Qantas also cuts costs by running code-share flights with Jetstar, and paying pilots at Jetstar rates. By increasing the use of code-share arrangements, domestically and internationally, it can extend lower pay rates to an increasing share of its business. But it doesn't necessarily cut fares.
In Australia, Qantas wants the right to employ contract labour ground staff to meet demand peaks. The TWU appears to have accepted this, but is demanding that the contract hire companies are unionised.
It's about the right to manage
The Qantas board (and the Institute of Public Affairs) say the dispute is about management's right to manage. And our friends at Business Spectator agree. But Qantas managers want to cut pay rates, change work practices, take jobs offshore and increase profits by lowering labour costs. In those circumstances, it's surely legitimate for the unions want a say, because it's about the conditions under which they work.
It's all about union power
Some say it's all about union power. And for Tony Sheldon and the TWU it may well be. But unlike the famous fights in the mining industry, where employees had plenty to gain from higher pay rates, employees in Qantas will lose from the changes that management want to make.
It's the only way Qantas can stay in business
Qantas claims its international operations are losing $200 million a year. Clearly, that can't continue. But not all the changes it's after—particularly those involving the TWU—are confined to international operations. Introducing contract labour to handling of domestic planes has nothing to do with the viability of the airline.
Which side will Fair Work Australia support?
If the disputes remain unsolved after 21 days, Fair Work Australia has the power to impose a settlement. But don't assume it will split the difference between the sides. While the Australian Industry Group is complaining that FWA is entenching union power, Qantas would take heart from a decision in September where FWA refused to apply Qantas conditions to pilots employed at lower rates by the airline's New Zealand subsidiary. It may well take that view again.
How about sharing the pain?
The Qantas dispute is part of an age-old battle between labour and capital. And there's no doubt who is winning. Take a look at these charts from Business Insider, which show CEO pay in the USA is now 350 times average earnings, while corporate profits and unemployment are at record highs and the share of wages in the economy is at record lows. It's not just Alan Joyce that's getting a 71% pay rise for making his workforce take less.
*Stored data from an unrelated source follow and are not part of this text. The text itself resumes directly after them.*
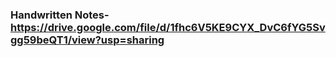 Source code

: ### Handwritten Notes- https://drive.google.com/file/d/1fhc6V5KE9CYX_DvC6fYG5Svgg59beQT1/view?usp=sharing
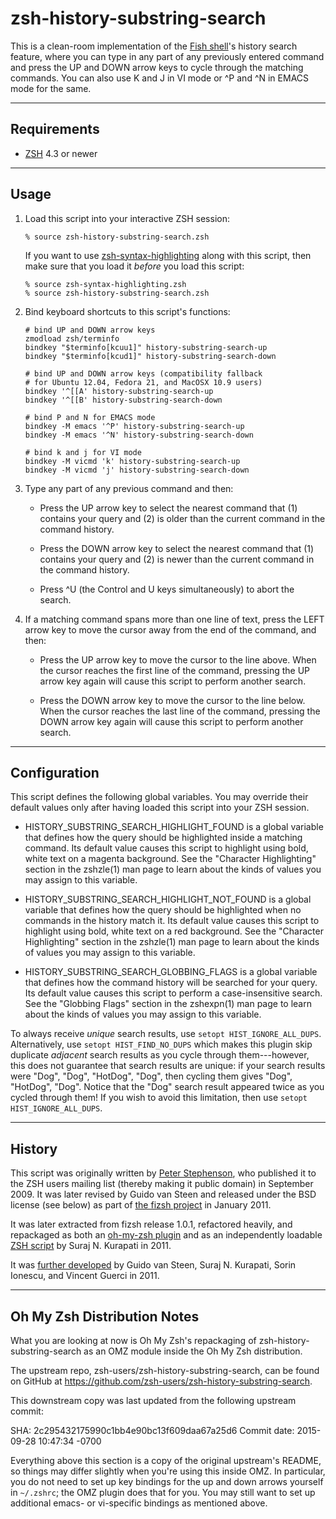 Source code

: zsh-history-substring-search
==============================================================================

This is a clean-room implementation of the [Fish shell][1]'s history search
feature, where you can type in any part of any previously entered command
and press the UP and DOWN arrow keys to cycle through the matching commands.
You can also use K and J in VI mode or ^P and ^N in EMACS mode for the same.

[1]: https://fishshell.com
[2]: https://www.zsh.org/mla/users/2009/msg00818.html
[3]: https://sourceforge.net/projects/fizsh/
[4]: https://github.com/ohmyzsh/ohmyzsh/pull/215
[5]: https://github.com/zsh-users/zsh-history-substring-search
[6]: https://github.com/zsh-users/zsh-syntax-highlighting

------------------------------------------------------------------------------
Requirements
------------------------------------------------------------------------------

* [ZSH](http://zsh.sourceforge.net) 4.3 or newer

------------------------------------------------------------------------------
Usage
------------------------------------------------------------------------------

1.  Load this script into your interactive ZSH session:

        % source zsh-history-substring-search.zsh

    If you want to use [zsh-syntax-highlighting][6] along with this script,
    then make sure that you load it *before* you load this script:

        % source zsh-syntax-highlighting.zsh
        % source zsh-history-substring-search.zsh

2.  Bind keyboard shortcuts to this script's functions:

        # bind UP and DOWN arrow keys
        zmodload zsh/terminfo
        bindkey "$terminfo[kcuu1]" history-substring-search-up
        bindkey "$terminfo[kcud1]" history-substring-search-down

        # bind UP and DOWN arrow keys (compatibility fallback
        # for Ubuntu 12.04, Fedora 21, and MacOSX 10.9 users)
        bindkey '^[[A' history-substring-search-up
        bindkey '^[[B' history-substring-search-down

        # bind P and N for EMACS mode
        bindkey -M emacs '^P' history-substring-search-up
        bindkey -M emacs '^N' history-substring-search-down

        # bind k and j for VI mode
        bindkey -M vicmd 'k' history-substring-search-up
        bindkey -M vicmd 'j' history-substring-search-down

3.  Type any part of any previous command and then:

    * Press the UP arrow key to select the nearest command that (1) contains
      your query and (2) is older than the current command in the command
      history.

    * Press the DOWN arrow key to select the nearest command that (1)
      contains your query and (2) is newer than the current command in the
      command history.

    * Press ^U (the Control and U keys simultaneously) to abort the search.

4.  If a matching command spans more than one line of text, press the LEFT
    arrow key to move the cursor away from the end of the command, and then:

    * Press the UP arrow key to move the cursor to the line above.  When the
      cursor reaches the first line of the command, pressing the UP arrow
      key again will cause this script to perform another search.

    * Press the DOWN arrow key to move the cursor to the line below.  When
      the cursor reaches the last line of the command, pressing the DOWN
      arrow key again will cause this script to perform another search.

------------------------------------------------------------------------------
Configuration
------------------------------------------------------------------------------

This script defines the following global variables. You may override their
default values only after having loaded this script into your ZSH session.

* HISTORY_SUBSTRING_SEARCH_HIGHLIGHT_FOUND is a global variable that defines
  how the query should be highlighted inside a matching command. Its default
  value causes this script to highlight using bold, white text on a magenta
  background. See the "Character Highlighting" section in the zshzle(1) man
  page to learn about the kinds of values you may assign to this variable.

* HISTORY_SUBSTRING_SEARCH_HIGHLIGHT_NOT_FOUND is a global variable that
  defines how the query should be highlighted when no commands in the
  history match it. Its default value causes this script to highlight using
  bold, white text on a red background. See the "Character Highlighting"
  section in the zshzle(1) man page to learn about the kinds of values you
  may assign to this variable.

* HISTORY_SUBSTRING_SEARCH_GLOBBING_FLAGS is a global variable that defines
  how the command history will be searched for your query. Its default value
  causes this script to perform a case-insensitive search. See the "Globbing
  Flags" section in the zshexpn(1) man page to learn about the kinds of
  values you may assign to this variable.

To always receive _unique_ search results, use `setopt HIST_IGNORE_ALL_DUPS`.
Alternatively, use `setopt HIST_FIND_NO_DUPS` which makes this plugin skip
duplicate _adjacent_ search results as you cycle through them---however, this
does not guarantee that search results are unique: if your search results were
"Dog", "Dog", "HotDog", "Dog", then cycling them gives "Dog", "HotDog", "Dog".
Notice that the "Dog" search result appeared twice as you cycled through them!
If you wish to avoid this limitation, then use `setopt HIST_IGNORE_ALL_DUPS`.

------------------------------------------------------------------------------
History
------------------------------------------------------------------------------

This script was originally written by [Peter Stephenson][2], who published it
to the ZSH users mailing list (thereby making it public domain) in September
2009. It was later revised by Guido van Steen and released under the BSD
license (see below) as part of [the fizsh project][3] in January 2011.

It was later extracted from fizsh release 1.0.1, refactored heavily, and
repackaged as both an [oh-my-zsh plugin][4] and as an independently loadable
[ZSH script][5] by Suraj N. Kurapati in 2011.

It was [further developed][4] by Guido van Steen, Suraj N. Kurapati, Sorin
Ionescu, and Vincent Guerci in 2011.

------------------------------------------------------------------------------
Oh My Zsh Distribution Notes
------------------------------------------------------------------------------

What you are looking at now is Oh My Zsh's repackaging of zsh-history-substring-search
as an OMZ module inside the Oh My Zsh distribution.

The upstream repo, zsh-users/zsh-history-substring-search, can be found on GitHub at
https://github.com/zsh-users/zsh-history-substring-search.

This downstream copy was last updated from the following upstream commit:

  SHA:          2c295432175990c1bb4e90bc13f609daa67a25d6
  Commit date:  2015-09-28 10:47:34 -0700

Everything above this section is a copy of the original upstream's README, so things
may differ slightly when you're using this inside OMZ. In particular, you do not
need to set up key bindings for the up and down arrows yourself in `~/.zshrc`; the OMZ
plugin does that for you. You may still want to set up additional emacs- or vi-specific
bindings as mentioned above.

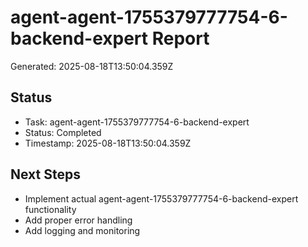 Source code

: # agent-agent-1755379777754-6-backend-expert Report

Generated: 2025-08-18T13:50:04.359Z

## Status
- Task: agent-agent-1755379777754-6-backend-expert
- Status: Completed
- Timestamp: 2025-08-18T13:50:04.359Z

## Next Steps
- Implement actual agent-agent-1755379777754-6-backend-expert functionality
- Add proper error handling
- Add logging and monitoring
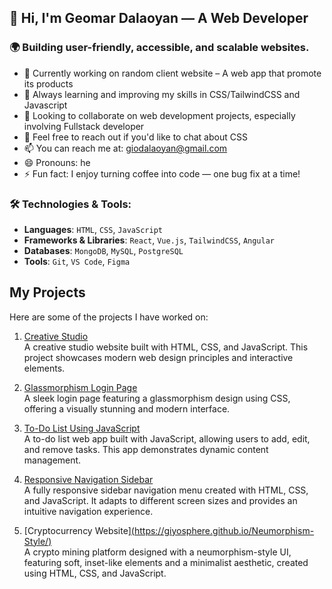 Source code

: ## 👋 Hi, I'm Geomar Dalaoyan — A Web Developer

### 🌍 Building user-friendly, accessible, and scalable websites.

- 🔭 Currently working on random client website – A web app that promote its products
- 🌱 Always learning and improving my skills in CSS/TailwindCSS and Javascript
- 👯 Looking to collaborate on web development projects, especially involving Fullstack developer
- 💬 Feel free to reach out if you'd like to chat about CSS
- 📫 You can reach me at: giodalaoyan@gmail.com
- 😄 Pronouns: he
- ⚡ Fun fact: I enjoy turning coffee into code — one bug fix at a time!

### 🛠️ Technologies & Tools:
- **Languages**: `HTML`, `CSS`, `JavaScript`
- **Frameworks & Libraries**: `React`, `Vue.js`, `TailwindCSS`, `Angular`
- **Databases**: `MongoDB`, `MySQL`, `PostgreSQL`
- **Tools**: `Git`, `VS Code`, `Figma`

## My Projects

Here are some of the projects I have worked on:

1. [Creative Studio](https://giyosphere.github.io/Creative-Studio/)  
   A creative studio website built with HTML, CSS, and JavaScript. This project showcases modern web design principles and interactive elements.

2. [Glassmorphism Login Page](https://giyosphere.github.io/Glassmorphism-Login-page/)  
   A sleek login page featuring a glassmorphism design using CSS, offering a visually stunning and modern interface.

3. [To-Do List Using JavaScript](https://giyosphere.github.io/To-do-list-using-javascript/)  
   A to-do list web app built with JavaScript, allowing users to add, edit, and remove tasks. This app demonstrates dynamic content management.

4. [Responsive Navigation Sidebar](https://giyosphere.github.io/Responsive-Navigation-side-bar/)  
   A fully responsive sidebar navigation menu created with HTML, CSS, and JavaScript. It adapts to different screen sizes and provides an intuitive navigation experience.

5. [Cryptocurrency Website][(https://giyosphere.github.io/Neumorphism-Style/)](https://giyosphere.github.io/crypto_web/)  
 A crypto mining platform designed with a neumorphism-style UI, featuring soft, inset-like elements and a minimalist aesthetic, created using HTML, CSS, and JavaScript.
How about sharing the gain?
We all know Qantas passengers have been victims of this dispute. But that's not the only way they're losing out. Qantas made an underlying profit of $500 million last year, which translates to $700 million on its domestic operations. So why aren't passengers getting some of that in lower fares? And will Qantas pass on any future cost savings—at employees' expense—to the public? Or will it just hand it to its shareholders and management?